In scientific work, creative thinking demands seeing things not seen previously, or in ways not previously imagined; and this necessitates jumping off from “normal” positions, and taking risks by departing from reality. The difference between the thinking of the paranoid patient and the scientist comes from the latter’s ability and willingness to test out his fantasies or grandiose conceptualizations through the systems of checks and balances science has established — and to give up those schemes that are shown not to be valid on the basis of these scientific checks. — Scientists: Their Psychological World, Bernice T Eiduson
The great scientific project at the dawn of the twentieth century was to expose the hidden mysteries of the atom. Almost overnight the science of physics changed from a stodgy, musty discipline where, apparently, everything of significance had already been discovered, to the Studio 54 of scientific pursuits, the place where the youngest and brightest lined up around the block for a chance to get inside.
Einstein was in the queue early on, of course, admitted because of his foundation-shaking papers about special relativity (on the nature of space and time) and light’s quantum properties. But unlocking the invisible structures of the universe would require the collaborative efforts of a great many other gifted men and women — Niels Bohr, Ernest Rutherford, James Chadwick, Pierre and Marie Curie, Edward Teller, Enrico Fermi, Werner Heisenberg, Robert Oppenheimer and others — each contributing key insights, theories and experimental results.
What made this investigation remarkable, and maddening, was the inaccessibility of the systems they were trying to understand. Using only the crudest experimental devices combined with ingenious thought experiments and audacious hunches, these young scientists tested theories and conducted their research in the blind. To make matters worse, Werner Heisenberg theorized that the nature of atomic particles was such that they could never be measured or probed by any traditional methods, because the very act of observing them would change them in unpredictable ways.
His insight was roundly dismissed at first, but grudgingly came to be accepted and formalized as the Heisenberg Uncertainty Principle.
Quoting Bernice Eiduson again: “Creative thinking demands seeing things not seen previously… and taking risks by departing from reality.”
Faced with an unknown and uncertain reality at the sub-atomic level, these scientists dared to depart from accepted conventions and imagined a world that broke the known rules, something the scientific establishment of the day did not quickly accept.
As I’ve been thinking about this remarkable scientific era, I have noticed similarities between the challenges and creative demands required to uncover the secrets of the atom, and the creative leaps and risks inherent in belief in the invisible and eternal God.
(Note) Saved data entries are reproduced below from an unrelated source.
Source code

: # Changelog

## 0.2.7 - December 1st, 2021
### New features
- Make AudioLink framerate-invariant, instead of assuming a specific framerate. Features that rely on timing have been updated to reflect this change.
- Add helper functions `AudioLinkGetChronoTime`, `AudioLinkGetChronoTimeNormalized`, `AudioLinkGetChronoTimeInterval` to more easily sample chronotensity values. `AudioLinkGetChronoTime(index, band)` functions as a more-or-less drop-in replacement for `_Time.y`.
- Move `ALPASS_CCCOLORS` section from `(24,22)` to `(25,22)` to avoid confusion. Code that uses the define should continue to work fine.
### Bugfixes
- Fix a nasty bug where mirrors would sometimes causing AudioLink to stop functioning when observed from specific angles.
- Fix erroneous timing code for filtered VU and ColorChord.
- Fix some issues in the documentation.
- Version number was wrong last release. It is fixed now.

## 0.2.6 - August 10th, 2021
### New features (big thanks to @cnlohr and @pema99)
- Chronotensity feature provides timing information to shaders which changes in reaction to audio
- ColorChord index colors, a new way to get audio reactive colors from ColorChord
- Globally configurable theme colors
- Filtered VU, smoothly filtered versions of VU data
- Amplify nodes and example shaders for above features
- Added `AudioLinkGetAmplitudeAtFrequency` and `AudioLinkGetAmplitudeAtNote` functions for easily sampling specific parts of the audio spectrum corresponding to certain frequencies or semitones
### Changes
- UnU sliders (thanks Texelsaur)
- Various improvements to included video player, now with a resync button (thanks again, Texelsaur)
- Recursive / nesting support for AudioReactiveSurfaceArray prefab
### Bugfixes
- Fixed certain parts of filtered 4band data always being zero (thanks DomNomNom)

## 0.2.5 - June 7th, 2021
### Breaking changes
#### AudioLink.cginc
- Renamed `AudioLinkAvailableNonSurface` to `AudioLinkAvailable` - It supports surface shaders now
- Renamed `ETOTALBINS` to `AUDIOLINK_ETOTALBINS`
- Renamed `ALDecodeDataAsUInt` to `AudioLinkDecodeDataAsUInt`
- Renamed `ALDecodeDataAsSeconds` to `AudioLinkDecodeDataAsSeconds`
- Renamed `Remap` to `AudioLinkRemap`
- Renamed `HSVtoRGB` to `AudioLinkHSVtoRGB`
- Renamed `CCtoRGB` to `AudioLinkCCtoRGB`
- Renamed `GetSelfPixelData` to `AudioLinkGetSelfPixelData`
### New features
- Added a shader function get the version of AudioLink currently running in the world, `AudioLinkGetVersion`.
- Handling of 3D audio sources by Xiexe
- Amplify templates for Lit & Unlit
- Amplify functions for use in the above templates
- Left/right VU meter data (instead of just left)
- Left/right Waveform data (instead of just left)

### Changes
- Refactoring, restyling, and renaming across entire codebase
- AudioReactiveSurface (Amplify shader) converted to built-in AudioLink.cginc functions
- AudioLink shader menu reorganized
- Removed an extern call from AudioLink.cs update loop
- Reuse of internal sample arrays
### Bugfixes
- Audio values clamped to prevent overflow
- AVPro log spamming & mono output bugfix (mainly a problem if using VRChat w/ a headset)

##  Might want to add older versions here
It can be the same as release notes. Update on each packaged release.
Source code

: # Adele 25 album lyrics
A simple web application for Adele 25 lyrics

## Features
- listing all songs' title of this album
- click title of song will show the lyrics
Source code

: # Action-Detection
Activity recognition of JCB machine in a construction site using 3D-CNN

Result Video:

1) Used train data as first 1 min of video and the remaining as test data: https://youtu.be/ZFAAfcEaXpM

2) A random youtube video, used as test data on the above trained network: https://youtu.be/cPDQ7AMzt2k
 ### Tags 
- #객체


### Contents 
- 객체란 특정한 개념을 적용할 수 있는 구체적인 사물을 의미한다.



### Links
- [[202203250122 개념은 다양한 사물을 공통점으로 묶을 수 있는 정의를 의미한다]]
The visible structures that have grown out of the Christian faith — the church, the Holy Scriptures, the traditions and practices of corporate worship, the testimonies of the believers, the good and compassionate work that is lived out in response to the commands of God — all of these tangible things are built upon an invisible and eternal reality that is by its nature inaccessible, untouchable, and is therefore cloaked in uncertainty and mystery.
As the Apostle Paul wrote, “We live by believing and not by seeing.” (2 Corinthians 5:7, NLT)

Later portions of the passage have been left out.